4. Hangi duygu ve hisleri hatırladım?

Yaz benim ve arkadaşlarımın yılın en sevdiği zamanıdır. Artık sabah erken kalkıp okula gitmek yok. Ve okuldan sonra ödev yapmak için hala uzun bir zaman var. Yaz için köydeki sevgili büyükannemin yanına gidiyorum. Yaz tatili için buraya gelen birçok arkadaşım var. Bu yıl yaz tatilinin en unutulmaz günlerinden biri benim için unutulmaz oldu.

Büyükannem, kız arkadaşlarımı bahçemizi ziyaret etmeye ve bahçemizde piknik yapmaya davet etmemi önerdi. Çok sevindim ve kabul ettim. Büyükannemiz bizim için birçok ikram hazırladı. Bahçede bir açıklık seçtim ve üzerine büyük bir masa örtüsü serdim. Ben de balonları şişirip ağaçlara asmaya karar verdim. Bütün arkadaşlarım gelip piknik yapmamıza yardım etmeye başladılar. masayı hazırla. Kızlar da harikaydı, yanlarında bir sürü farklı tatlı getirmişlerdi.

Güzel zaman geçirdik. Eğlendik, voleybol oynadık, karahindiba topladık, çelenkler yaptık ve yürüdük. Sonra yorulduklarında oturup sırlarını paylaşmaya başladılar. Bu günde birbirimiz hakkında pek çok ilginç şey öğrendik. Bu günün bitmesini istemiyorduk. Bu gün kendimi en mutlu hissettim. Arkadaşlarımın yüzündeki gülümsemeyi asla unutmayacağım.

Kızlarla daha sık piknik yapmaya karar verdik. Ve büyükannem en sevdiğim kişidir. Her tatili unutulmaz kılmaya çalışıyor. Ama bu yaz benim için arkadaşlarımla uzun süre hatırlayacağım bir toplantı düzenledi.
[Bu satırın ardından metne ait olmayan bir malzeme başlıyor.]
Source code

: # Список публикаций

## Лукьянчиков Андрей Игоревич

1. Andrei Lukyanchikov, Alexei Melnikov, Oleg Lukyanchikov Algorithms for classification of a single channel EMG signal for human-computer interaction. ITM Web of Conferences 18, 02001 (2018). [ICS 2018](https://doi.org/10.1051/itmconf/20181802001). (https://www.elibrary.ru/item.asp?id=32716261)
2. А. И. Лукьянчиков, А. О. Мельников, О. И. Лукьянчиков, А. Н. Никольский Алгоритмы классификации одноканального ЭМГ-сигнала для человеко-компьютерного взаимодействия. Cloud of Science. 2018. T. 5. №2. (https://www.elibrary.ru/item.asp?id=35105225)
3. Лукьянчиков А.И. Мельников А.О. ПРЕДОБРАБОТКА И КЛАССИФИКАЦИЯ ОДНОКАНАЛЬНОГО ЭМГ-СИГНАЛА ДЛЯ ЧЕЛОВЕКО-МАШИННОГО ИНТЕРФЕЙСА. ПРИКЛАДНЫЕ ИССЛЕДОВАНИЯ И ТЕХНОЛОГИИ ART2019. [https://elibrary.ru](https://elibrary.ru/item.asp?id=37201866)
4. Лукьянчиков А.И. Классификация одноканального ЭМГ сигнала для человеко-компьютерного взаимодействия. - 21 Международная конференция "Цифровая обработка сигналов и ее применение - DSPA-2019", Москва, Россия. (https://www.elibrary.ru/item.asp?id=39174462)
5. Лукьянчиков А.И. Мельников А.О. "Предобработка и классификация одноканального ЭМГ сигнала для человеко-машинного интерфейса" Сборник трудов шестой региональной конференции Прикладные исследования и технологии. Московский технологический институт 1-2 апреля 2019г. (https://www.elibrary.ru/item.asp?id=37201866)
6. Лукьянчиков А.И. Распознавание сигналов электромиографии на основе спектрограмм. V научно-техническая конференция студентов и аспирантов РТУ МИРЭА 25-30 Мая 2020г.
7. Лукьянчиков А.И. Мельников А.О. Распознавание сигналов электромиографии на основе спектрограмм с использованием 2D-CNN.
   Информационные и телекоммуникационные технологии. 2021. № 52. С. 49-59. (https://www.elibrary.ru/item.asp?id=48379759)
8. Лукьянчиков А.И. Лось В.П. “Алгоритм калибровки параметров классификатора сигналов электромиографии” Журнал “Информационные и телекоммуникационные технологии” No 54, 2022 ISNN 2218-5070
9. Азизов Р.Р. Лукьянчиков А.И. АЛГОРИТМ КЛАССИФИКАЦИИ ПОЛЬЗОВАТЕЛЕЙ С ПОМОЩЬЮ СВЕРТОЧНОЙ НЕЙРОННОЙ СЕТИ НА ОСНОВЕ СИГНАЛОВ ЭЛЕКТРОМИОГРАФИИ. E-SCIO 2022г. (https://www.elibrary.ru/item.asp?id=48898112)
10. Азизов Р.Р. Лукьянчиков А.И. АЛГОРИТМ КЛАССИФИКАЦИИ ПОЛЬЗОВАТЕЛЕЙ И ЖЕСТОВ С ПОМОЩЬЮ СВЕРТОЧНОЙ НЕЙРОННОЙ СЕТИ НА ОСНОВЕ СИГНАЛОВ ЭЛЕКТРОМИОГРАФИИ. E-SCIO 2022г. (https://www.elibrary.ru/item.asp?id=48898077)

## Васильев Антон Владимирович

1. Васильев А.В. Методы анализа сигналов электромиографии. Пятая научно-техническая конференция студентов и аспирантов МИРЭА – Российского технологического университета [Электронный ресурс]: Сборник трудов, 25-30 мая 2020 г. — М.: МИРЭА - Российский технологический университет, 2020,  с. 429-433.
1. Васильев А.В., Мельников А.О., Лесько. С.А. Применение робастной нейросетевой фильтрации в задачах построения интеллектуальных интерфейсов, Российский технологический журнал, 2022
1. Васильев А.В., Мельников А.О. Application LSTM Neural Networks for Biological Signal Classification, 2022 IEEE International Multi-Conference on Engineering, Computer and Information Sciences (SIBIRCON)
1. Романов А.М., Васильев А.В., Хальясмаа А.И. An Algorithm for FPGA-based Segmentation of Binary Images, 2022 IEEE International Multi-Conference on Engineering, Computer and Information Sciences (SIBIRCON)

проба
Merhaba, adım Elena ve yine bir günümün olaylarını halka göstermeye hazırım. Dilerseniz imlecinizi kullanıcı resmimin üzerine getirerek önceki günlerimi okuyabilirsiniz. Ve şimdi sıra bu yıl 17 Temmuz'da. Tatillerim şehrin dışında, Chelyabinsk bölgesindeki Prostokvashino Nepryakhino köyü yakınındaki gerçek bir ormanda geçiyor. Burada bütün yaz boyunca bir kır evi kiraladık. Geçen yaz hafta sonu için bu evi kiralamıştık, burayı çok beğenmiştik ve OMD'de de bununla ilgili bir yazı yazmıştım. Artık evin sahibiyle tüm yaz boyunca bize kiralaması konusunda anlaşabildik. Ve böylece 21 Nisan'da, bugüne kadar kaldığımız Sunukul Gölü kıyısındaki gerçek bir ormana gitmek üzere çevresel açıdan elverişsiz Çelyabinsk'ten ayrıldık. Biz ben ve kocam Ivan'ız. Ivan bu gün olmayacak, 16 Temmuz'da bir iş gezisine çıktı, bu yüzden kocamın yokluğunda ne yaptığımı görebilirsiniz; günümde ayrıca kediler, bir tavşan, yemek fotoğrafları ve Urallar da var. manzaralar. Hala tüm bunları okumak istemiyorsanız sizi kediye davet ediyorum.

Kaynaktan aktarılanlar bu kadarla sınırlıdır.